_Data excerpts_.
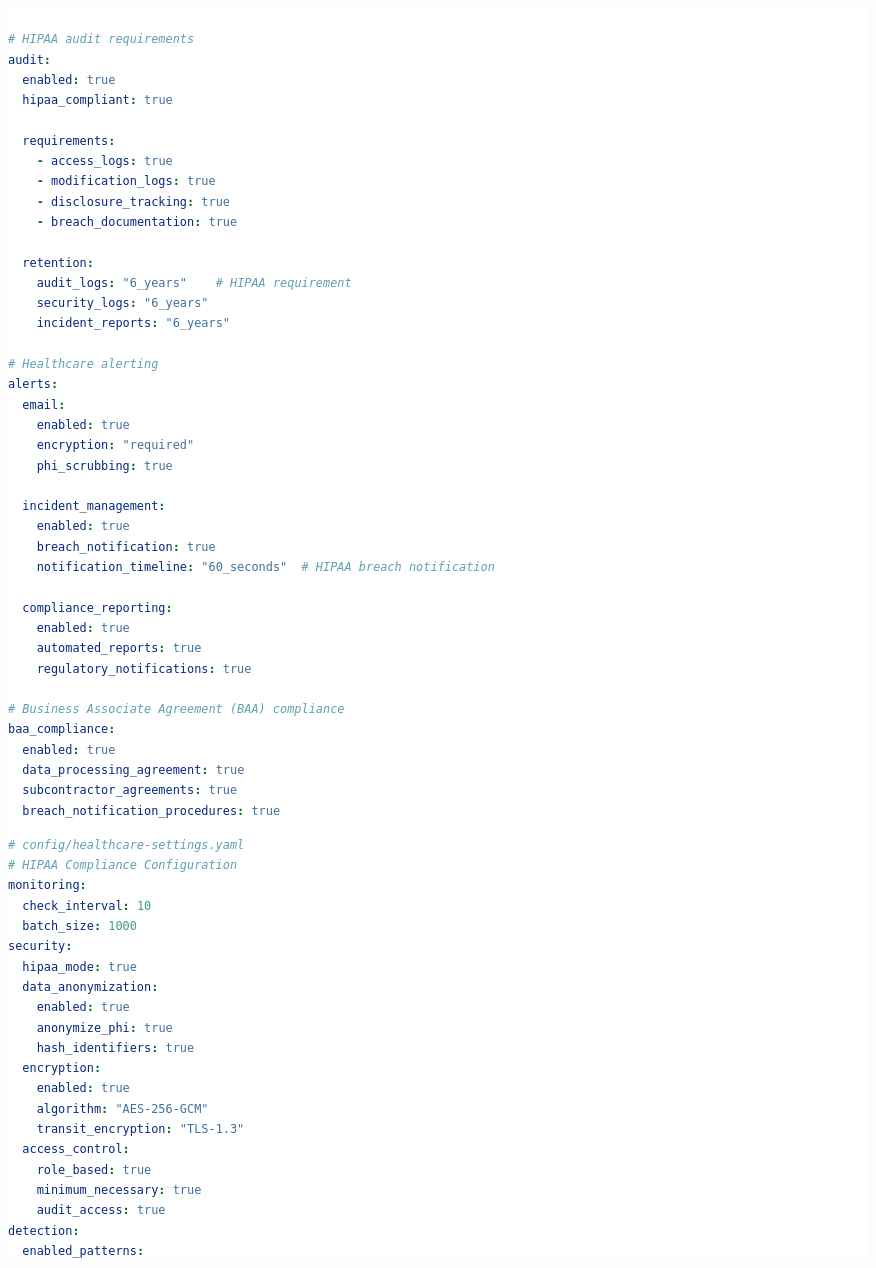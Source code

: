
 ```yaml

# HIPAA audit requirements
audit:
  enabled: true
  hipaa_compliant: true
  
  requirements:
    - access_logs: true
    - modification_logs: true
    - disclosure_tracking: true
    - breach_documentation: true
    
  retention:
    audit_logs: "6_years"    # HIPAA requirement
    security_logs: "6_years"
    incident_reports: "6_years"

# Healthcare alerting
alerts:
  email:
    enabled: true
    encryption: "required"
    phi_scrubbing: true
    
  incident_management:
    enabled: true
    breach_notification: true
    notification_timeline: "60_seconds"  # HIPAA breach notification
    
  compliance_reporting:
    enabled: true
    automated_reports: true
    regulatory_notifications: true

# Business Associate Agreement (BAA) compliance
baa_compliance:
  enabled: true
  data_processing_agreement: true
  subcontractor_agreements: true
  breach_notification_procedures: true
```

```yaml
# config/healthcare-settings.yaml
# HIPAA Compliance Configuration
monitoring:
  check_interval: 10
  batch_size: 1000
security:
  hipaa_mode: true
  data_anonymization:
    enabled: true
    anonymize_phi: true
    hash_identifiers: true
  encryption:
    enabled: true
    algorithm: "AES-256-GCM"
    transit_encryption: "TLS-1.3"
  access_control:
    role_based: true
    minimum_necessary: true
    audit_access: true
detection:
  enabled_patterns:
```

_Exercise instructions_. From the data, work out how many lines include the word "requirements"; the reply is that number and nothing else.

_Task output_. 2